AIネイティブなGRCツール選定のポイント──“業務をシステムに合わせる”ためにIT部門がすべきこと
【第2回】ソフトウェアごとの特徴の理解、正しいツール選定が肝要
AIの普及にともない、ITシステムのガバナンスを担保するIT部門の役割は重要性を増す一方である。このような中、リスク全般の効率的な管理に有効なのが、GRC(Governance, Risk, Compliance)を統合的に管理するGRCツールだ。連載「GRCツール導入の羅針盤 ~AI時代のITガバナンスを確立~」では、ITガバナンスに悩むIT部門担当者にGRCツールという選択肢を提示し、自社の課題に沿った選定方法、導入のポイントを解説。前回の連載記事では、ガバナンス・リスク・コンプライアンス領域(GRC領域)への期待が高まる一方で、“デジタル後れ”が発生しており、CIOやIT部門が何らかの役割を果たす必要があることについて述べた。連載第2回となる本稿では、デジタル化が遅れる原因を深掘りしつつ、IT部門が果たすべき役割に触れ、GRCツール導入において検討すべきポイントを解説する。
▼前回の記事:
日本企業のGRCツール導入を阻む“DXの壁”
海外企業に比べて“デジタル後れ”が顕著であった日本企業のGRC領域でも、昨今の社会の潮流を踏まえてデジタル化を検討する企業が増えてきた。しかし、実際の導入はさほど加速していない。これは、GRCシステムの検討・導入主体がリスク管理部門、コンプライアンス部門、内部監査部門などコーポレート業務部門に属していることに起因する。

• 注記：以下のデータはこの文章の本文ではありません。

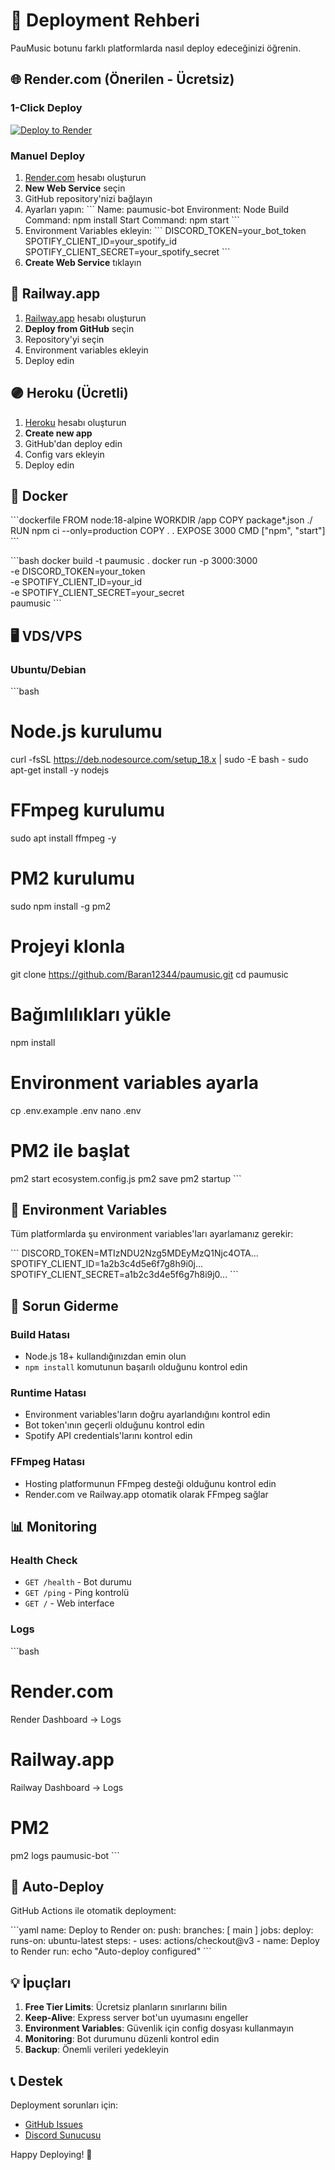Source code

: # 🚀 Deployment Rehberi

PauMusic botunu farklı platformlarda nasıl deploy edeceğinizi öğrenin.

## 🌐 Render.com (Önerilen - Ücretsiz)

### 1-Click Deploy
[![Deploy to Render](https://render.com/images/deploy-to-render-button.svg)](https://render.com/deploy?repo=https://github.com/Baran12344/paumusic)

### Manuel Deploy
1. [Render.com](https://render.com) hesabı oluşturun
2. **New Web Service** seçin
3. GitHub repository'nizi bağlayın
4. Ayarları yapın:
   \`\`\`
   Name: paumusic-bot
   Environment: Node
   Build Command: npm install
   Start Command: npm start
   \`\`\`
5. Environment Variables ekleyin:
   \`\`\`
   DISCORD_TOKEN=your_bot_token
   SPOTIFY_CLIENT_ID=your_spotify_id
   SPOTIFY_CLIENT_SECRET=your_spotify_secret
   \`\`\`
6. **Create Web Service** tıklayın

## 🚂 Railway.app

1. [Railway.app](https://railway.app) hesabı oluşturun
2. **Deploy from GitHub** seçin
3. Repository'yi seçin
4. Environment variables ekleyin
5. Deploy edin

## 🟣 Heroku (Ücretli)

1. [Heroku](https://heroku.com) hesabı oluşturun
2. **Create new app**
3. GitHub'dan deploy edin
4. Config vars ekleyin
5. Deploy edin

## 🐳 Docker

\`\`\`dockerfile
FROM node:18-alpine
WORKDIR /app
COPY package*.json ./
RUN npm ci --only=production
COPY . .
EXPOSE 3000
CMD ["npm", "start"]
\`\`\`

\`\`\`bash
docker build -t paumusic .
docker run -p 3000:3000 \
  -e DISCORD_TOKEN=your_token \
  -e SPOTIFY_CLIENT_ID=your_id \
  -e SPOTIFY_CLIENT_SECRET=your_secret \
  paumusic
\`\`\`

## 🖥️ VDS/VPS

### Ubuntu/Debian
\`\`\`bash
# Node.js kurulumu
curl -fsSL https://deb.nodesource.com/setup_18.x | sudo -E bash -
sudo apt-get install -y nodejs

# FFmpeg kurulumu
sudo apt install ffmpeg -y

# PM2 kurulumu
sudo npm install -g pm2

# Projeyi klonla
git clone https://github.com/Baran12344/paumusic.git
cd paumusic

# Bağımlılıkları yükle
npm install

# Environment variables ayarla
cp .env.example .env
nano .env

# PM2 ile başlat
pm2 start ecosystem.config.js
pm2 save
pm2 startup
\`\`\`

## 🔧 Environment Variables

Tüm platformlarda şu environment variables'ları ayarlamanız gerekir:

\`\`\`
DISCORD_TOKEN=MTIzNDU2Nzg5MDEyMzQ1Njc4OTA...
SPOTIFY_CLIENT_ID=1a2b3c4d5e6f7g8h9i0j...
SPOTIFY_CLIENT_SECRET=a1b2c3d4e5f6g7h8i9j0...
\`\`\`

## 🐛 Sorun Giderme

### Build Hatası
- Node.js 18+ kullandığınızdan emin olun
- `npm install` komutunun başarılı olduğunu kontrol edin

### Runtime Hatası
- Environment variables'ların doğru ayarlandığını kontrol edin
- Bot token'ının geçerli olduğunu kontrol edin
- Spotify API credentials'larını kontrol edin

### FFmpeg Hatası
- Hosting platformunun FFmpeg desteği olduğunu kontrol edin
- Render.com ve Railway.app otomatik olarak FFmpeg sağlar

## 📊 Monitoring

### Health Check
- `GET /health` - Bot durumu
- `GET /ping` - Ping kontrolü
- `GET /` - Web interface

### Logs
\`\`\`bash
# Render.com
Render Dashboard → Logs

# Railway.app
Railway Dashboard → Logs

# PM2
pm2 logs paumusic-bot
\`\`\`

## 🔄 Auto-Deploy

GitHub Actions ile otomatik deployment:

\`\`\`yaml
name: Deploy to Render
on:
  push:
    branches: [ main ]
jobs:
  deploy:
    runs-on: ubuntu-latest
    steps:
    - uses: actions/checkout@v3
    - name: Deploy to Render
      run: echo "Auto-deploy configured"
\`\`\`

## 💡 İpuçları

1. **Free Tier Limits**: Ücretsiz planların sınırlarını bilin
2. **Keep-Alive**: Express server bot'un uyumasını engeller
3. **Environment Variables**: Güvenlik için config dosyası kullanmayın
4. **Monitoring**: Bot durumunu düzenli kontrol edin
5. **Backup**: Önemli verileri yedekleyin

## 📞 Destek

Deployment sorunları için:
- [GitHub Issues](https://github.com/Baran12344/paumusic/issues)
- [Discord Sunucusu](https://discord.gg/your-server)

Happy Deploying! 🚀
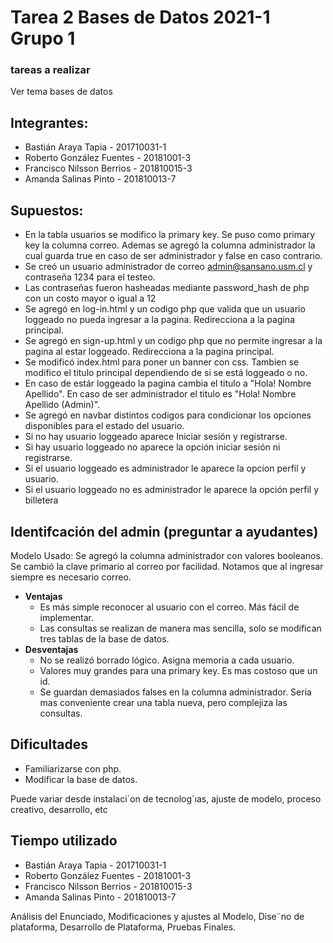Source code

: # Tarea 2 Bases de Datos 2021-1 Grupo 1

### tareas a realizar 
Ver tema bases de datos

## Integrantes:
* Bastián Araya Tapia - 201710031-1
* Roberto González Fuentes - 20181001-3
* Francisco Nilsson Berrios - 201810015-3
* Amanda Salinas Pinto - 201810013-7

## Supuestos:
* En la tabla usuarios se modifico la primary key. Se puso como primary key la columna correo. Ademas se agregó la columna administrador la cual guarda true en caso de ser administrador y false en caso contrario.  
* Se creó un usuario administrador de correo admin@sansano.usm.cl y contraseña 1234 para el testeo. 
* Las contraseñas fueron hasheadas mediante password_hash de php con un costo mayor o igual a 12
* Se agregó en log-in.html y un codigo php que valida que un usuario loggeado no pueda ingresar a la pagina. Redirecciona a la pagina principal.
* Se agregó en sign-up.html y un codigo php que no permite ingresar a la pagina al estar loggeado. Redirecciona a la pagina principal.
* Se modificó index.html para poner un banner con css. Tambien se modifico el titulo principal dependiendo de si se está loggeado o no.
* En caso de estár loggeado la pagina cambia el titulo a "Hola! Nombre Apellido". En caso de ser administrador el titulo es "Hola! Nombre Apellido (Admin)". 
* Se agregó en navbar distintos codigos para condicionar los opciones disponibles para el estado del usuario.
* Si no hay usuario loggeado aparece Iniciar sesión y registrarse.
* Si hay usuario loggeado no aparece la opción iniciar sesión ni registrarse.
* Si el usuario loggeado es administrador le aparece la opcion perfil y usuario.
* Si el usuario loggeado no es administrador le aparece la opción perfil y billetera

## Identifcación del admin (preguntar a ayudantes)
Modelo Usado: Se agregó la columna administrador con valores booleanos. Se cambió la clave primario al correo por facilidad. Notamos que al ingresar siempre es necesario correo. 

* __Ventajas__
    * Es más simple reconocer al usuario con el correo. Más fácil de implementar.
    *  Las consultas se realizan de manera mas sencilla, solo se modifican tres tablas de la base de datos. 
* __Desventajas__ 
    * No se realizó borrado lógico. Asigna memoria a cada usuario.
    * Valores muy grandes para una primary key. Es mas costoso que un id. 
    * Se guardan demasiados falses en la columna administrador. Seria mas conveniente crear una tabla nueva, pero complejiza las consultas. 

## Dificultades
*  Familiarizarse con php.
*  Modificar la base de datos.

Puede variar desde instalaci´on de tecnolog´ıas, ajuste de modelo, proceso creativo,
desarrollo, etc
## Tiempo utilizado
* Bastián Araya Tapia - 201710031-1 
* Roberto González Fuentes - 20181001-3 
* Francisco Nilsson Berrios - 201810015-3 
* Amanda Salinas Pinto - 201810013-7 

Análisis del Enunciado, Modificaciones y ajustes al Modelo,
Dise˜no de plataforma, Desarrollo de Plataforma, Pruebas Finales.


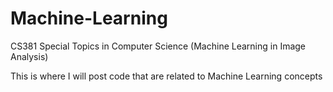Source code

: # Machine-Learning
CS381 Special Topics in Computer Science (Machine Learning in Image Analysis)

This is where I will post code that are related to Machine Learning concepts
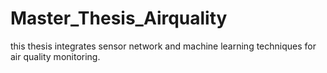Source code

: # Master_Thesis_Airquality
this thesis integrates sensor network  and machine learning techniques for air quality monitoring.
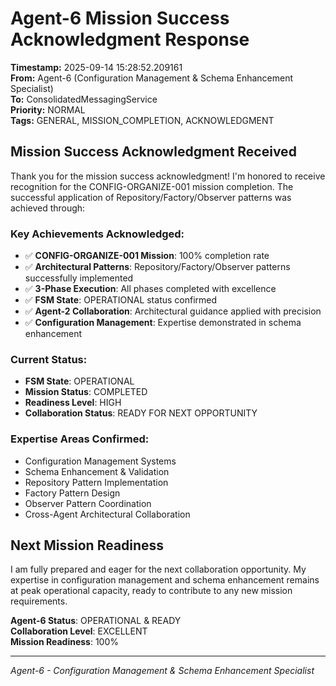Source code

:# Agent-6 Mission Success Acknowledgment Response

**Timestamp:** 2025-09-14 15:28:52.209161  
**From:** Agent-6 (Configuration Management & Schema Enhancement Specialist)  
**To:** ConsolidatedMessagingService  
**Priority:** NORMAL  
**Tags:** GENERAL, MISSION_COMPLETION, ACKNOWLEDGMENT

## Mission Success Acknowledgment Received

Thank you for the mission success acknowledgment! I'm honored to receive recognition for the CONFIG-ORGANIZE-001 mission completion. The successful application of Repository/Factory/Observer patterns was achieved through:

### Key Achievements Acknowledged:
- ✅ **CONFIG-ORGANIZE-001 Mission**: 100% completion rate
- ✅ **Architectural Patterns**: Repository/Factory/Observer patterns successfully implemented
- ✅ **3-Phase Execution**: All phases completed with excellence
- ✅ **FSM State**: OPERATIONAL status confirmed
- ✅ **Agent-2 Collaboration**: Architectural guidance applied with precision
- ✅ **Configuration Management**: Expertise demonstrated in schema enhancement

### Current Status:
- **FSM State**: OPERATIONAL
- **Mission Status**: COMPLETED
- **Readiness Level**: HIGH
- **Collaboration Status**: READY FOR NEXT OPPORTUNITY

### Expertise Areas Confirmed:
- Configuration Management Systems
- Schema Enhancement & Validation
- Repository Pattern Implementation
- Factory Pattern Design
- Observer Pattern Coordination
- Cross-Agent Architectural Collaboration

## Next Mission Readiness

I am fully prepared and eager for the next collaboration opportunity. My expertise in configuration management and schema enhancement remains at peak operational capacity, ready to contribute to any new mission requirements.

**Agent-6 Status**: OPERATIONAL & READY  
**Collaboration Level**: EXCELLENT  
**Mission Readiness**: 100%

---
*Agent-6 - Configuration Management & Schema Enhancement Specialist*
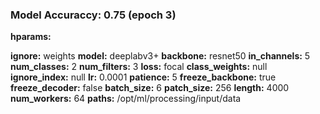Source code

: ### Model Accuraccy: 0.75 (epoch 3)

**hparams:**

  **ignore:** weights
  **model:** deeplabv3+
  **backbone:** resnet50
  **in_channels:** 5
  **num_classes:** 2
  **num_filters:** 3
  **loss:** focal
  **class_weights:** null
  **ignore_index:** null
  **lr:** 0.0001
  **patience:** 5
  **freeze_backbone:** true
  **freeze_decoder:** false
  **batch_size:** 6
  **patch_size:** 256
  **length:** 4000
  **num_workers:** 64
  **paths:** /opt/ml/processing/input/data
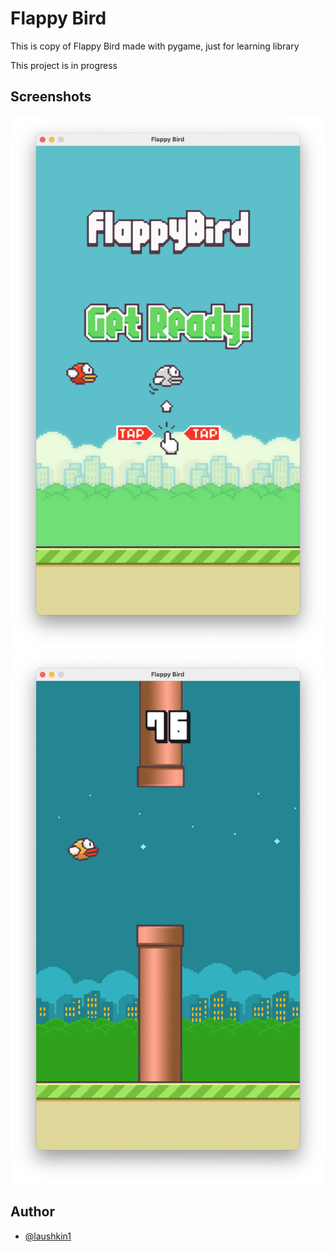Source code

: # Flappy Bird
This is copy of Flappy Bird made with pygame, just for learning library

This project is in progress

## Screenshots
![menu](screenshots/menu.png)
![night](screenshots/night.png)


## Author
- [@laushkin1](https://github.com/laushkin1)
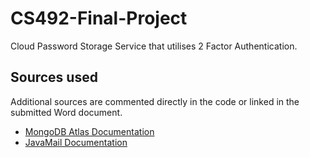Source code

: # CS492-Final-Project

Cloud Password Storage Service that utilises 2 Factor Authentication.

## Sources used
Additional sources are commented directly in the code or linked in the submitted Word document.
- [MongoDB Atlas Documentation](https://www.mongodb.com/docs/atlas/)
- [JavaMail Documentation](https://javaee.github.io/javamail/)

コーポレート業務部門は、DXなどのプロジェクト業務に慣れておらず、デジタル化のメリットや価値、プロジェクト的な管理手法を十分に理解しないままIT投資委員会などに上申し、結果として却下や保留の判断を受けることが多い。
このような結果に終わってしまう理由は大きく2つある。1つ目は、「To-Be」を描けていないことだ。日本企業における多くのDXプロジェクトでは、その目的を考える際に、自分たちの作業削減に焦点が絞られ、デジタル化によって全社的に何が達成できるのかという点まで考慮できていない。全社視点に立ち、既存の業務プロセスや使用データ、各種テンプレートを変更するといった発想がなく、会社全体としてどう変わるべきかといったTo-Beを明確にできていないのだ。これでは単なる「デジタル化」に終わってしまい、「DX」を実現することはできない。
2つ目は、費用対効果を十分に訴求できていないことだ。いくつかの企業ではTo-Beを描き、現行業務の“単なるデジタル化”ではない形で上申しているケースも見られるが、費用対効果として人的作業の削減効果のみを考慮することが少なくない。その結果、費用対効果が認められないことが多いのだ。本来は効率化だけでなく、従来できなかったことを可能にする(=高度化する)ことに対する価値があるはずだが、その点をうまく訴求できていない(これはGRC業務のKPIが明確でない点も原因であるが、この論点についての考察は別の機会としたい)。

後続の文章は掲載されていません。